Excerpted data Block Start

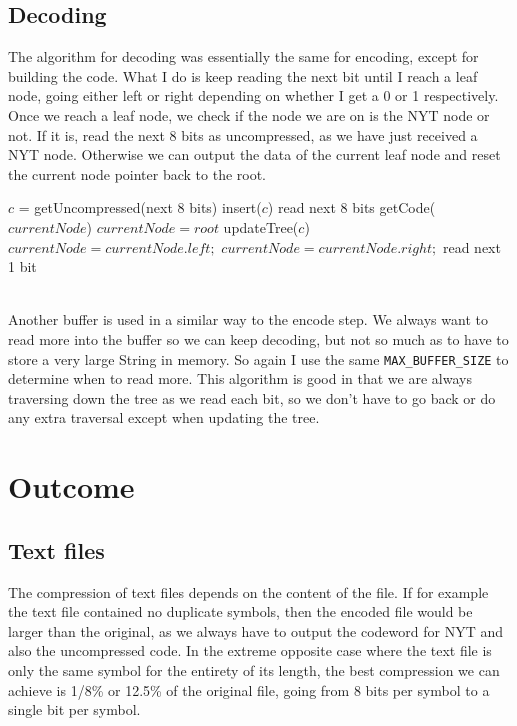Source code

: \documentclass{article}
\begin{document}
\subsection{Decoding}
The algorithm for decoding was essentially the same for encoding, except for building the code. What I do is keep reading the next bit until I reach a leaf node, going either left or right depending on whether I get a 0 or 1 respectively. Once we reach a leaf node, we check if the node we are on is the NYT node or not. If it is, read the next 8 bits as uncompressed, as we have just received a NYT node. Otherwise we can output the data of the current leaf node and reset the current node pointer back to the root.\\
\begin{algorithm}
\begin{algorithmic}
    		\State $c$ = getUncompressed(next 8 bits)
    		\State insert($c$)
    		\State read next 8 bits
    	\Else
    		\State getCode($currentNode$)
    	\EndIf
    	   \State $currentNode = root$
    	   \State updateTree($c$)
    \Else
    		\State $currentNode = currentNode.left;$
    	\Else
    		\State $currentNode = currentNode.right;$
    	\EndIf
    	\State read next 1 bit
    \EndIf
\EndWhile
\end{algorithmic}
\end{algorithm}
\\Another buffer is used in a similar way to the encode step. We always want to read more into the buffer so we can keep decoding, but not so much as to have to store a very large String in memory. So again I use the same \texttt{MAX\_BUFFER\_SIZE} to determine when to read more. This algorithm is good in that we are always traversing down the tree as we read each bit, so we don't have to go back or do any extra traversal except when updating the tree.
\section{Outcome}	
\subsection{Text files}
The compression of text files depends on the content of the file. If for example the text file contained no duplicate symbols, then the encoded file would be larger than the original, as we always have to output the codeword for NYT and also the uncompressed code. In the extreme opposite case where the text file is only the same symbol for the entirety of its length, the best compression we can achieve is 1/8\% or 12.5\% of the original file, going from 8 bits per symbol to a single bit per symbol. 
\end{document}
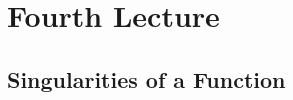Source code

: \setchapterpreamble[u]{\margintoc}
\chapter{Fourth Lecture}

\section{Singularities of a Function}

\blindtext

Excerpted data Block End

Your assignment:
Exclude the pictures and print the rest of the data exactly.

Result for this task:
Source code

: \documentclass{article}
\begin{document}
\subsection{Decoding}
The algorithm for decoding was essentially the same for encoding, except for building the code. What I do is keep reading the next bit until I reach a leaf node, going either left or right depending on whether I get a 0 or 1 respectively. Once we reach a leaf node, we check if the node we are on is the NYT node or not. If it is, read the next 8 bits as uncompressed, as we have just received a NYT node. Otherwise we can output the data of the current leaf node and reset the current node pointer back to the root.\\
\begin{algorithm}
\begin{algorithmic}
    		\State $c$ = getUncompressed(next 8 bits)
    		\State insert($c$)
    		\State read next 8 bits
    	\Else
    		\State getCode($currentNode$)
    	\EndIf
    	   \State $currentNode = root$
    	   \State updateTree($c$)
    \Else
    		\State $currentNode = currentNode.left;$
    	\Else
    		\State $currentNode = currentNode.right;$
    	\EndIf
    	\State read next 1 bit
    \EndIf
\EndWhile
\end{algorithmic}
\end{algorithm}
\\Another buffer is used in a similar way to the encode step. We always want to read more into the buffer so we can keep decoding, but not so much as to have to store a very large String in memory. So again I use the same \texttt{MAX\_BUFFER\_SIZE} to determine when to read more. This algorithm is good in that we are always traversing down the tree as we read each bit, so we don't have to go back or do any extra traversal except when updating the tree.
\section{Outcome}	
\subsection{Text files}
The compression of text files depends on the content of the file. If for example the text file contained no duplicate symbols, then the encoded file would be larger than the original, as we always have to output the codeword for NYT and also the uncompressed code. In the extreme opposite case where the text file is only the same symbol for the entirety of its length, the best compression we can achieve is 1/8\% or 12.5\% of the original file, going from 8 bits per symbol to a single bit per symbol. 
\end{document}
Source code

: \setchapterpreamble[u]{\margintoc}
\chapter{Fourth Lecture}

\section{Singularities of a Function}

\blindtext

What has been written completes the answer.